§ **AIM OF THE TASK**
Repeat the listing word for word, but skip any pictures.

§ **DATA IN THIS EXERCISE**
>>>>
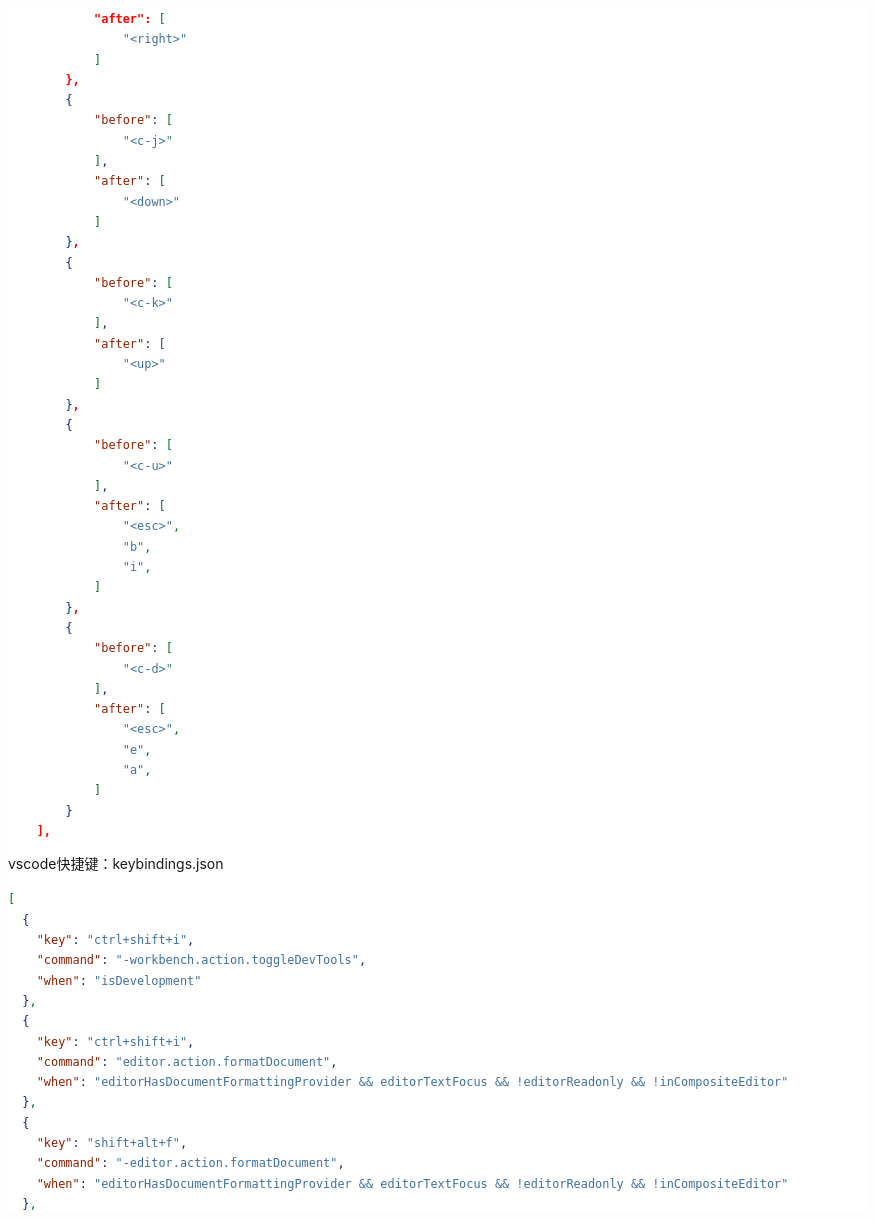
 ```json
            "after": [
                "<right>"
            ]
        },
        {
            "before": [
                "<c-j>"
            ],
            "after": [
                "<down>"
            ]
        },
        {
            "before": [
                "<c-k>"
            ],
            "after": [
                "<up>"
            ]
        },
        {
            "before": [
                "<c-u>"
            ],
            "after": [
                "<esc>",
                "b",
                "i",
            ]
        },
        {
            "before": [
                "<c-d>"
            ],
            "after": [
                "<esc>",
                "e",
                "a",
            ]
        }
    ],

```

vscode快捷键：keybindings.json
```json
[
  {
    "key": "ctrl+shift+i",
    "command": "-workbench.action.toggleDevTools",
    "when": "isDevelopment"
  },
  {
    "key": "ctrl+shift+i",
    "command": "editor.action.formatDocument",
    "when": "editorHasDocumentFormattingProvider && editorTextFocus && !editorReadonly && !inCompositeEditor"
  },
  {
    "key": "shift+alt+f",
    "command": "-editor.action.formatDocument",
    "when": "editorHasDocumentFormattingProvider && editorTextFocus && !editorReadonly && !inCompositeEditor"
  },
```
<<<<
§ **THE ANSWER**
 ```json
            "after": [
                "<right>"
            ]
        },
        {
            "before": [
                "<c-j>"
            ],
            "after": [
                "<down>"
            ]
        },
        {
            "before": [
                "<c-k>"
            ],
            "after": [
                "<up>"
            ]
        },
        {
            "before": [
                "<c-u>"
            ],
            "after": [
                "<esc>",
                "b",
                "i",
            ]
        },
        {
            "before": [
                "<c-d>"
            ],
            "after": [
                "<esc>",
                "e",
                "a",
            ]
        }
    ],

```

vscode快捷键：keybindings.json
```json
[
  {
    "key": "ctrl+shift+i",
    "command": "-workbench.action.toggleDevTools",
    "when": "isDevelopment"
  },
  {
    "key": "ctrl+shift+i",
    "command": "editor.action.formatDocument",
    "when": "editorHasDocumentFormattingProvider && editorTextFocus && !editorReadonly && !inCompositeEditor"
  },
  {
    "key": "shift+alt+f",
    "command": "-editor.action.formatDocument",
    "when": "editorHasDocumentFormattingProvider && editorTextFocus && !editorReadonly && !inCompositeEditor"
  },
```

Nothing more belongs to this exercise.